Abstract
Chickpea is a very important crop legume plant, which provides a protein-rich supplement to cereal-based diets and has the ability to fix atmospheric nitrogen. Despite its economic importance, the functional genomic resources for chickpea are very limited. Recently, we reported the complete transcriptome of chickpea using next generation sequencing technologies. We analyzed the tissue-specific expression of chickpea transcripts based on RNA-seq data. In addition, we identified two sets of lineage-specific genes, including a total of 3,632 chickpea-specific and 741 as legume-specific transcripts based on sequence comparison with other species within plant kingdom. The study of lineage-specific genes provides insights into the species-/lineage-specific functions and evolutionary processes.

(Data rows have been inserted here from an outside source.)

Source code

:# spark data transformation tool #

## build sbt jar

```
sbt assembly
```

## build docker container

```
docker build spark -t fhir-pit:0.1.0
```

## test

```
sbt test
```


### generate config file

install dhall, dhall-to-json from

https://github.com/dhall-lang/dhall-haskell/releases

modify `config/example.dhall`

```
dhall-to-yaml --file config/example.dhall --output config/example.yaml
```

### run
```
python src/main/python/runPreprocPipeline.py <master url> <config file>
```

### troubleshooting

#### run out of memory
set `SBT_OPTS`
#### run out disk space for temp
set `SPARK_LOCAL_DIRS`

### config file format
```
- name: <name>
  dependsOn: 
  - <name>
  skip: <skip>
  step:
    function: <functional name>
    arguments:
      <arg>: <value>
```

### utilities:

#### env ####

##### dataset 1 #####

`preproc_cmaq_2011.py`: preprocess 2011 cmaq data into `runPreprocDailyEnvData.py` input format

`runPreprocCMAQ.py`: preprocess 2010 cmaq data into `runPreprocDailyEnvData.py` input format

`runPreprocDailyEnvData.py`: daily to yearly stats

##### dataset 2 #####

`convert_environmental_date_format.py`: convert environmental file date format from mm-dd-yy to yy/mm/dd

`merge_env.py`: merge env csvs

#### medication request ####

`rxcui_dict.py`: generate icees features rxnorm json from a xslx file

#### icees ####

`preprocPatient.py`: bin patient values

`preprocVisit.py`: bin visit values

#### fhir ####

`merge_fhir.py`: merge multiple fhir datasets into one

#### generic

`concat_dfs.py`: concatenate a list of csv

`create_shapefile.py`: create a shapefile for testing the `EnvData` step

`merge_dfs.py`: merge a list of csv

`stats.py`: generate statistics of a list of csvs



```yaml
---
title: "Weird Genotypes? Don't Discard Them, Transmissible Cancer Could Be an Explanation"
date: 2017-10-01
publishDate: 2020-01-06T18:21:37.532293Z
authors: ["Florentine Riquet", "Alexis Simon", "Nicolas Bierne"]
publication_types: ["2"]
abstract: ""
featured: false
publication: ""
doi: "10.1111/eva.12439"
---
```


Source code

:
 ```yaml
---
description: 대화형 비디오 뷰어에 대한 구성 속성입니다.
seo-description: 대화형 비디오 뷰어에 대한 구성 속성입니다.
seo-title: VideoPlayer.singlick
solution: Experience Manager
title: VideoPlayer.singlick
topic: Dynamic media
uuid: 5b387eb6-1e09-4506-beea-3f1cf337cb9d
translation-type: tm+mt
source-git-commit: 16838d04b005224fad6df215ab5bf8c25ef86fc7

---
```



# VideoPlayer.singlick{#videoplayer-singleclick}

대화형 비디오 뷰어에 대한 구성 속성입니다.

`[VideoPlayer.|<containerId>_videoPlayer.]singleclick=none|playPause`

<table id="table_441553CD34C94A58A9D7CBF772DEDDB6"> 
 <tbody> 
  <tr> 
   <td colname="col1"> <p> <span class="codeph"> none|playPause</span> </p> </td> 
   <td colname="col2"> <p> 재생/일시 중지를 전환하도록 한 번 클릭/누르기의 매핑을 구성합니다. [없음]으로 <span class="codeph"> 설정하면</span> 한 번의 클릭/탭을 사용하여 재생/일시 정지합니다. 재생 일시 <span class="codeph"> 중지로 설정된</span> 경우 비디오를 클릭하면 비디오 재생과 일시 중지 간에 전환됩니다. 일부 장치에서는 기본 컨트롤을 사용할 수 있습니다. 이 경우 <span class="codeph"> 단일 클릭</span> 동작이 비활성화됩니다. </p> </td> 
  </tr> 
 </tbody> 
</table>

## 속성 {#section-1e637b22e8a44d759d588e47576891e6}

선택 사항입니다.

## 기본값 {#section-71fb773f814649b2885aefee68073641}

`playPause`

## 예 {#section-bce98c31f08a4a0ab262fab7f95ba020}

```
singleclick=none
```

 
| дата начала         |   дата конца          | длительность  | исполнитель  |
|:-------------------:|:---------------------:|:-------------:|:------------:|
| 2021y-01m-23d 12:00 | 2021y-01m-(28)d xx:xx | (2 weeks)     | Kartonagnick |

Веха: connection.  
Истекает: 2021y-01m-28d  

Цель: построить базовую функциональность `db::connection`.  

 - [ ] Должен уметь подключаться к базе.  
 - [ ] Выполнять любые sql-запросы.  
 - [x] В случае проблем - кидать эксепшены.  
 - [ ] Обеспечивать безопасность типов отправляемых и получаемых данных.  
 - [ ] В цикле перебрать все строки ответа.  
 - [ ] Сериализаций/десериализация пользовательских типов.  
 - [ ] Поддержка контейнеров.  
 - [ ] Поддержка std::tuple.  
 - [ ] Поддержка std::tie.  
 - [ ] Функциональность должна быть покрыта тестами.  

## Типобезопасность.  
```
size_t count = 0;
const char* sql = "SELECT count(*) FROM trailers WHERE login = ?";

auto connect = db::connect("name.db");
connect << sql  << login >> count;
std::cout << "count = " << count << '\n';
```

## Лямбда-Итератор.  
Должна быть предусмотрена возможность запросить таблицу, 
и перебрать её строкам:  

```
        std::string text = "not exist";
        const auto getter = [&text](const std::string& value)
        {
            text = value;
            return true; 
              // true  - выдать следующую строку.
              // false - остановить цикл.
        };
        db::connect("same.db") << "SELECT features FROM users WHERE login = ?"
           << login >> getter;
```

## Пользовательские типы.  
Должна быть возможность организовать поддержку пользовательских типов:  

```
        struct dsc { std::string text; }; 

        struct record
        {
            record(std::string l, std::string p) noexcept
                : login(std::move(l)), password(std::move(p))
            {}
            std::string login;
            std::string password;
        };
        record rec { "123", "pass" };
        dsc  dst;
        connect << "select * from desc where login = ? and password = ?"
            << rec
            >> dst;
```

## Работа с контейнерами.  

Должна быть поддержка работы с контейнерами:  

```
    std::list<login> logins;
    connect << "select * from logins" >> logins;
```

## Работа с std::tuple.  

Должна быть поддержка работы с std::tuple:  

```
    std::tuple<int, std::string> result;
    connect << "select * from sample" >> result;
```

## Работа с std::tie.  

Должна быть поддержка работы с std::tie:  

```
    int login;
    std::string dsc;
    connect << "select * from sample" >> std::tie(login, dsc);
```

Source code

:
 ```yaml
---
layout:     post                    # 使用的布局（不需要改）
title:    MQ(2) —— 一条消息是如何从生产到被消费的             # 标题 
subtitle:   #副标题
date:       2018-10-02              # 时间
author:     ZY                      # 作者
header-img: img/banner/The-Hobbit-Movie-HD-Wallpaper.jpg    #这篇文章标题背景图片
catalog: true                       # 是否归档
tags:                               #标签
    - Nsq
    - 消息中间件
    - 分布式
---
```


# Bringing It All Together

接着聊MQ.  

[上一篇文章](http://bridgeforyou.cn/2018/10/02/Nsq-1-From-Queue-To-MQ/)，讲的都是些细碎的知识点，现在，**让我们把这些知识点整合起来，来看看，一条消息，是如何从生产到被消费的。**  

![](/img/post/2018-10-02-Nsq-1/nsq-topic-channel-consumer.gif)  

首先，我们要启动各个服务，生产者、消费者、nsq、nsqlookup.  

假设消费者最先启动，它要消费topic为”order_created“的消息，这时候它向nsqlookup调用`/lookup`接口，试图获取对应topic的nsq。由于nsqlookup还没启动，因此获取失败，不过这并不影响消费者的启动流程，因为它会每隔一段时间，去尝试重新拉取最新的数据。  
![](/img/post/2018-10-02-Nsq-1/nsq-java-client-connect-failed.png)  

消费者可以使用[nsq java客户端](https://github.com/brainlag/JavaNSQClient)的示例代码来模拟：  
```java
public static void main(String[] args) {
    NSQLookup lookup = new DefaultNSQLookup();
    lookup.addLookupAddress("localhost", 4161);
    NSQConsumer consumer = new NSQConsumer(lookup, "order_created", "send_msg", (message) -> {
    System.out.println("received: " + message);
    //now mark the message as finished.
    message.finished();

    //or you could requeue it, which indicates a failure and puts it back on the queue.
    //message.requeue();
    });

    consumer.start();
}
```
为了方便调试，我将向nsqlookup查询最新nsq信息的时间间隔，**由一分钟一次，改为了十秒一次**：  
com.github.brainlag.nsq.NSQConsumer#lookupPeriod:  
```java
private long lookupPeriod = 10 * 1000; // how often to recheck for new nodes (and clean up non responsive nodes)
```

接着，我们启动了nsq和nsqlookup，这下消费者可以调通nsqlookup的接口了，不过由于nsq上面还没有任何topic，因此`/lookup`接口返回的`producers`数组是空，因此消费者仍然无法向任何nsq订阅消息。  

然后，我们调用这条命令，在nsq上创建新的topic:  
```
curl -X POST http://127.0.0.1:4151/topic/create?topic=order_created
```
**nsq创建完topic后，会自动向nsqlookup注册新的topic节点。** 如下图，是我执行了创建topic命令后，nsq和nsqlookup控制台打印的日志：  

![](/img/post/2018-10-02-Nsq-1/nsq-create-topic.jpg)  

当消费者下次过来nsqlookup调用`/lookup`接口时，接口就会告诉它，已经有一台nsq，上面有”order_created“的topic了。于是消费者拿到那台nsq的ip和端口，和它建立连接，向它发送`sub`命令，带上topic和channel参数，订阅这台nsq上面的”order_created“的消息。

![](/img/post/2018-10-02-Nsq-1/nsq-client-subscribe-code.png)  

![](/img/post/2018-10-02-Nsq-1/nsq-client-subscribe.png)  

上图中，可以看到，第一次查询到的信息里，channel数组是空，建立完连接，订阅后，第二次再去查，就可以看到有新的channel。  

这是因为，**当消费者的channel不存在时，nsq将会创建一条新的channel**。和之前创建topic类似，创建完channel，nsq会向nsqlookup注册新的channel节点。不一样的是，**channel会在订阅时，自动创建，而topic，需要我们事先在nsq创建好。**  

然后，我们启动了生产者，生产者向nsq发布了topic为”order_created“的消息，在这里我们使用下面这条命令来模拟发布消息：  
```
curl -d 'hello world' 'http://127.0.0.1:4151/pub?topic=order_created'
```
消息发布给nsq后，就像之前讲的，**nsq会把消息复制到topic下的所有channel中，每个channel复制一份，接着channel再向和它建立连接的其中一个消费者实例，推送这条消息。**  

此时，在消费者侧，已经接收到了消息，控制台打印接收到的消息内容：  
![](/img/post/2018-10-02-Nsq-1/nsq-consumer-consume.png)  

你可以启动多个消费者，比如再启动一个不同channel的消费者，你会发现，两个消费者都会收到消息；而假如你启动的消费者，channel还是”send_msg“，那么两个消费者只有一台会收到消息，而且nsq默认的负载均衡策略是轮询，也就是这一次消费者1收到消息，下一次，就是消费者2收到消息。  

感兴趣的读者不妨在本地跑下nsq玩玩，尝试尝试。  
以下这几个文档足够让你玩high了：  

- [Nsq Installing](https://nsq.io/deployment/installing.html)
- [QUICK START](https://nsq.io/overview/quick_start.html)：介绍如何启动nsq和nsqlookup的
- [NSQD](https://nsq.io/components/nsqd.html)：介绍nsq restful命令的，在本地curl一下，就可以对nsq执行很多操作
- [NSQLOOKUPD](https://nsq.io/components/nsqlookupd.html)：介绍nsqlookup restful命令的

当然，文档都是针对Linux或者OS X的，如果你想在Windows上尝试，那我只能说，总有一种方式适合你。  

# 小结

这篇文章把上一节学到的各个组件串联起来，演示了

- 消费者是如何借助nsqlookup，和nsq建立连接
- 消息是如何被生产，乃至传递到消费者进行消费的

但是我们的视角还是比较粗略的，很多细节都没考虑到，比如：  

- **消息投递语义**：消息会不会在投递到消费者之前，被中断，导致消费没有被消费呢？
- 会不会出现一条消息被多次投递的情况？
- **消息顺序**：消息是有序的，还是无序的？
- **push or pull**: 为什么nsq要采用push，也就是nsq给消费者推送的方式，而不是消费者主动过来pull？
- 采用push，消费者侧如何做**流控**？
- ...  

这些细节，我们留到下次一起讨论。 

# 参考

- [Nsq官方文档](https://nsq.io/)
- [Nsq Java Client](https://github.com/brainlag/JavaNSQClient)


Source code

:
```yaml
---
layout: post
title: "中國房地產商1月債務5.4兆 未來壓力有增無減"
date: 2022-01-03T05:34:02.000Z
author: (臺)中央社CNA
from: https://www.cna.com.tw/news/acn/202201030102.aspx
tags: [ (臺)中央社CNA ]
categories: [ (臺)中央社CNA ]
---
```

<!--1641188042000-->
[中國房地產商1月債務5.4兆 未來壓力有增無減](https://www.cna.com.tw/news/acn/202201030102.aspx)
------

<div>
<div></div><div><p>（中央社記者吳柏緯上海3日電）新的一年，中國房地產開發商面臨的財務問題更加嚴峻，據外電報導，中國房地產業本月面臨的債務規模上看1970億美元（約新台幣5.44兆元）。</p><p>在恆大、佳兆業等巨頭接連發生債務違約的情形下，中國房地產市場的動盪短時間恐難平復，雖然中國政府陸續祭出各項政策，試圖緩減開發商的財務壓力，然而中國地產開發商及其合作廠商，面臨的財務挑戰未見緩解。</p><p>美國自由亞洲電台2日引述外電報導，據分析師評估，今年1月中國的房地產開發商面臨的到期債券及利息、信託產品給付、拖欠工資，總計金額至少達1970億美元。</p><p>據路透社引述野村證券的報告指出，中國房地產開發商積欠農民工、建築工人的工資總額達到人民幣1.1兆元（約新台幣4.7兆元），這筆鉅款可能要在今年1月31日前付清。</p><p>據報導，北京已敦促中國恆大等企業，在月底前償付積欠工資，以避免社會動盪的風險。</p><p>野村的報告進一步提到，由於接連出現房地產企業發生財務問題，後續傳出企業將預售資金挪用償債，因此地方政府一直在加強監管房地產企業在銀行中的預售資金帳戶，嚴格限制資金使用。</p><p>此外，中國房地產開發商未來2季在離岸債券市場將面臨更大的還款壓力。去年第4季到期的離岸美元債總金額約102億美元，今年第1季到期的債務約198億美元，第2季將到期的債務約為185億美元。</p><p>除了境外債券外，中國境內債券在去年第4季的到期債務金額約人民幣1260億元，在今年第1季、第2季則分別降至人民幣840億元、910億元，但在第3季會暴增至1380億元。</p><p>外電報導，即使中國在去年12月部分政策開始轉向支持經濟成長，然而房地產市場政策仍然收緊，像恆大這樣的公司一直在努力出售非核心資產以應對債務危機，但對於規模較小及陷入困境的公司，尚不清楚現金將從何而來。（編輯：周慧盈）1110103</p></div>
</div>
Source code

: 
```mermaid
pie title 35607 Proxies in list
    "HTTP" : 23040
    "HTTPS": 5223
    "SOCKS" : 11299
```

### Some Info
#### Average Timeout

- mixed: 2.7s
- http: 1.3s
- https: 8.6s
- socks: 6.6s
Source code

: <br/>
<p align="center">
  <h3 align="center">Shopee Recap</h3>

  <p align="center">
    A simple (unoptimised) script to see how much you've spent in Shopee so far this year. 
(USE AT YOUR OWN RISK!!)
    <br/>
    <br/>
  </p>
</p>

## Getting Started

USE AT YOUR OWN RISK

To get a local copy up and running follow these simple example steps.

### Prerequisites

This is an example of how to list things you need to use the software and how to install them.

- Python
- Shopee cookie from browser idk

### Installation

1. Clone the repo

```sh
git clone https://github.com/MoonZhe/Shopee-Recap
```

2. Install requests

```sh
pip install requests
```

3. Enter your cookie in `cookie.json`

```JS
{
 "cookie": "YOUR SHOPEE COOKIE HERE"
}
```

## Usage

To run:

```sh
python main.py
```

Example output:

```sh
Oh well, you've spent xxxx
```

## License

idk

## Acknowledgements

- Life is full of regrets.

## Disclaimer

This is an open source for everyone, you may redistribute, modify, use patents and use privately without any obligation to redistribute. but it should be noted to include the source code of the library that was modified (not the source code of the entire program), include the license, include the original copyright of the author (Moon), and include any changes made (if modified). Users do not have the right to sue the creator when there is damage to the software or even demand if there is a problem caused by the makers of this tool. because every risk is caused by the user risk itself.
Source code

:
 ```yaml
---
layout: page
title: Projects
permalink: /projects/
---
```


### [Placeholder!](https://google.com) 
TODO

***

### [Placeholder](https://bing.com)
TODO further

In this study, we further analyze the expression profiles of legume- and chickpea-specific transcripts in various tissue samples. Several legume- and chickpea-specific transcripts showed preferential and/or specific expression in the tissue samples analyzed. Our analysis provides evidence for the role of legume- and chickpea-specific transcripts in various tissues and opens an important area of future research to elucidate the exact role of these genes.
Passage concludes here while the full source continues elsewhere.